Hay escollos, ciertamente, en esos mares; pero el místico flamenco, piloto experimentado, los señala con precisión. Quietistas y panteístas abusaron de sus expresiones; pero unos y otros están igualmente condenados en sus obras. Distingue con claridad las perfidias más sutiles del error. Presenta la contemplación como una paz verdadera, pero activa, muy distinta del reposo engañador que preconizaban los Hermanos del Libre Espíritu. Pero ni su precaución es fría, ni seco su análisis; un fuego penetrante abrasa sus palabras: «La acción de Dios—dice, anatematizando el panteísmo—no, nos confiere con Dios ni la unidad de esencia, ni la de naturaleza, sino la del amor. Sin embargo, somos felices al sumergirnos en este amor inmenso, en esta tiniebla sagrada, en esta noche negra sin dimensión. Esta noche negra es la luz inaccesible en que se repliega la naturaleza divina. Por la virtud del amor somos abismados en su poder, y allí nos perdemos, no sustancialmente, sino por un sentimiento de alegría. La esencia de Dios es increada; la nuestra, creada; el abismo es infranqueable; la distinción, eterna, a pesar de todos los esfuerzos del amor. Si nos perdiésemos sustancialmente, sin conocimiento y sin amor, seríamos incapaces de bienaventuranza. Nuestra esencia es una inmensa soledad, un vasto desierto, donde Dios vive y reina.»

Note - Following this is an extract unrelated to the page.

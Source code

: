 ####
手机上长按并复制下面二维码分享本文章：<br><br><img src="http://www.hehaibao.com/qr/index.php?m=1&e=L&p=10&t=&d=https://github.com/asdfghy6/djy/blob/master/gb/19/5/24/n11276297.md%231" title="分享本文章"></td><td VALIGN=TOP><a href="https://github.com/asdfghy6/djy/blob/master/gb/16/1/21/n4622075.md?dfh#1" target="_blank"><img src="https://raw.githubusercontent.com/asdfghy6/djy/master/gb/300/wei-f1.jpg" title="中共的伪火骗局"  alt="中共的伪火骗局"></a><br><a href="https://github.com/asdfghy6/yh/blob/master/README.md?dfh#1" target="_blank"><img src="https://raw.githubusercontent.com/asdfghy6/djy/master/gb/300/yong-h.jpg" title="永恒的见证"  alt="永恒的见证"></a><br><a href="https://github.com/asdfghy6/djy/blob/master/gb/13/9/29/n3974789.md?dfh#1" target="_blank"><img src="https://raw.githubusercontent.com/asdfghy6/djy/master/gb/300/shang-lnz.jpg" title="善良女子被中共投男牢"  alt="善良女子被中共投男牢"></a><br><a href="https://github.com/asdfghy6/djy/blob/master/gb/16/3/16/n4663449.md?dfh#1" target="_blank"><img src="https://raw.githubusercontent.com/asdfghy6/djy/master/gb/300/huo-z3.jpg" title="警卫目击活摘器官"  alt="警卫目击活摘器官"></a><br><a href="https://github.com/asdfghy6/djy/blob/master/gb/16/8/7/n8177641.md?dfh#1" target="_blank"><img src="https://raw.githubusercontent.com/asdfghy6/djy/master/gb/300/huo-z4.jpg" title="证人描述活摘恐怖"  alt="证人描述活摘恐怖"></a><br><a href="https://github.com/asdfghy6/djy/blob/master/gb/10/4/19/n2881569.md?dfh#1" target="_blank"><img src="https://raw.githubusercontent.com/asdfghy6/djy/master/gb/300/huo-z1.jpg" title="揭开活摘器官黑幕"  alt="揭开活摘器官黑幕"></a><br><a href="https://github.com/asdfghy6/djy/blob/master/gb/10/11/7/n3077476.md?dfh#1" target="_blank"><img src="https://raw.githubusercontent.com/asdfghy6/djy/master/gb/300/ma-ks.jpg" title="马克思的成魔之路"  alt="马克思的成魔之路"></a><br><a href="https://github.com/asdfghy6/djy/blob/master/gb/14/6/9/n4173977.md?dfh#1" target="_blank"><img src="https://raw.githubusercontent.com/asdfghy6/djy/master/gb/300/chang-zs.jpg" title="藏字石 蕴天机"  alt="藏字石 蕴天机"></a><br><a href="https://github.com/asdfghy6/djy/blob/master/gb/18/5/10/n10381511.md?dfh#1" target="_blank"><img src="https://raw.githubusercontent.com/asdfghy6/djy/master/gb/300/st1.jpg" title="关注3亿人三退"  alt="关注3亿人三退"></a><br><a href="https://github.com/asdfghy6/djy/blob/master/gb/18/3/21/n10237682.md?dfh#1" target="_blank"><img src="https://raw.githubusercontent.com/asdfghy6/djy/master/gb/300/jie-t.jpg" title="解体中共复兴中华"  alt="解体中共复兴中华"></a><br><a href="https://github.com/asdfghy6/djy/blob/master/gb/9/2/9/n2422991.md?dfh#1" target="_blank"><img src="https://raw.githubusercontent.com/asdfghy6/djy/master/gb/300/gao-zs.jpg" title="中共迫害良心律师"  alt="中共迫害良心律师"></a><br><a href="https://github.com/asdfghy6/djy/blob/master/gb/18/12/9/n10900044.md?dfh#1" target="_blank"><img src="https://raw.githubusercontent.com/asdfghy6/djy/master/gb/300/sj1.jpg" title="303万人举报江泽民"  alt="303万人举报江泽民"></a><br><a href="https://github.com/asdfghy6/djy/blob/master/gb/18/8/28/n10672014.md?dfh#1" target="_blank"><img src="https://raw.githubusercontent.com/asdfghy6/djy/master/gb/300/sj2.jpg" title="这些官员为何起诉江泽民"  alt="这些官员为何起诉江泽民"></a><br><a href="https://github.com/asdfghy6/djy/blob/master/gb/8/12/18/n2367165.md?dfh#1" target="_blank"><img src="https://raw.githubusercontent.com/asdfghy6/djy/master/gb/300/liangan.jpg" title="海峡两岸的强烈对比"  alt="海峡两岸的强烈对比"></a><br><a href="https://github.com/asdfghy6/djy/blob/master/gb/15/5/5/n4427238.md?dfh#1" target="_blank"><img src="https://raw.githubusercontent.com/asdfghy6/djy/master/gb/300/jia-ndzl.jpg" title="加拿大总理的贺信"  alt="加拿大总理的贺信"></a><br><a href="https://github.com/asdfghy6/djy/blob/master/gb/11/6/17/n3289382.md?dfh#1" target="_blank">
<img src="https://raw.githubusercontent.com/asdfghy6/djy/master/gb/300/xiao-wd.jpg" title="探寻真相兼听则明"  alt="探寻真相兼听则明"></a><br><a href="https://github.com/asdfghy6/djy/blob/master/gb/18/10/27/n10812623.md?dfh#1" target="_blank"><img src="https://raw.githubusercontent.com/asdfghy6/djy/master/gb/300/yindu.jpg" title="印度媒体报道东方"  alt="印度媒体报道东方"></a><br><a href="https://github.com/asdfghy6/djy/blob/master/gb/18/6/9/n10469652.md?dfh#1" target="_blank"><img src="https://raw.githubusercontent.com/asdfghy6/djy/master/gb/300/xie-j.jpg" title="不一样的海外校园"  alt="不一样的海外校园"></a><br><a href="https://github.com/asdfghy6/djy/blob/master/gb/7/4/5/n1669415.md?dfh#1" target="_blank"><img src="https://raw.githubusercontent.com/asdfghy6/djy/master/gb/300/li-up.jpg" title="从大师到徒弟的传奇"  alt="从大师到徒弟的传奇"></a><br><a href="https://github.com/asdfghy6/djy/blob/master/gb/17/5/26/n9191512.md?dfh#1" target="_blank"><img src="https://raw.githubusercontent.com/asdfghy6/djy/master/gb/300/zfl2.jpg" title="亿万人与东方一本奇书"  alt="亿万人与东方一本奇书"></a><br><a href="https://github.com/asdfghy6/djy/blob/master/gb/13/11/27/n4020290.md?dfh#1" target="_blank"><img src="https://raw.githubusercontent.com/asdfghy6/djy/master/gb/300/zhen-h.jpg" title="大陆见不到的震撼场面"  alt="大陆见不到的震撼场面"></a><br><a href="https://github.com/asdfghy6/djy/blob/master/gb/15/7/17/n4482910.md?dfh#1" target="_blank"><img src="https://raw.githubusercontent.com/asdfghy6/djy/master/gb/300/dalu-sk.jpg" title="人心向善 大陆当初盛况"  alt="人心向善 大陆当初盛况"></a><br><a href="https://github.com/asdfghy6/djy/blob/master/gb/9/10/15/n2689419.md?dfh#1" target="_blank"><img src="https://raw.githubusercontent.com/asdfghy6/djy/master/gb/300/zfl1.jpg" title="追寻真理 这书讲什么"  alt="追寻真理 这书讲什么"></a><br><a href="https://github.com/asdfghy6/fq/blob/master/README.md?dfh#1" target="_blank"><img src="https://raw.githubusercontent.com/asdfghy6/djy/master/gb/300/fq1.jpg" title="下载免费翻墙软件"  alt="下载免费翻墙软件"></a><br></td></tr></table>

Mientras se abrasa, Ruysbrockio sigue enseñándonos su ciencia misteriosa y sublime. ¿Quién mejor podrá explicarnos el fuego que el que vive en el horno? Y él se mueve en una atmósfera de llamas gigantes, con cuya luz distingue el verdadero sentido de todas las cosas. Así puede llegar a la cima del mundo sin perder de vista las sombras que se mueven allá en el fondo del valle. Y si aquella grandeza crea en su espíritu algún desdén, es únicamente el desdén sagrado de sí mismo.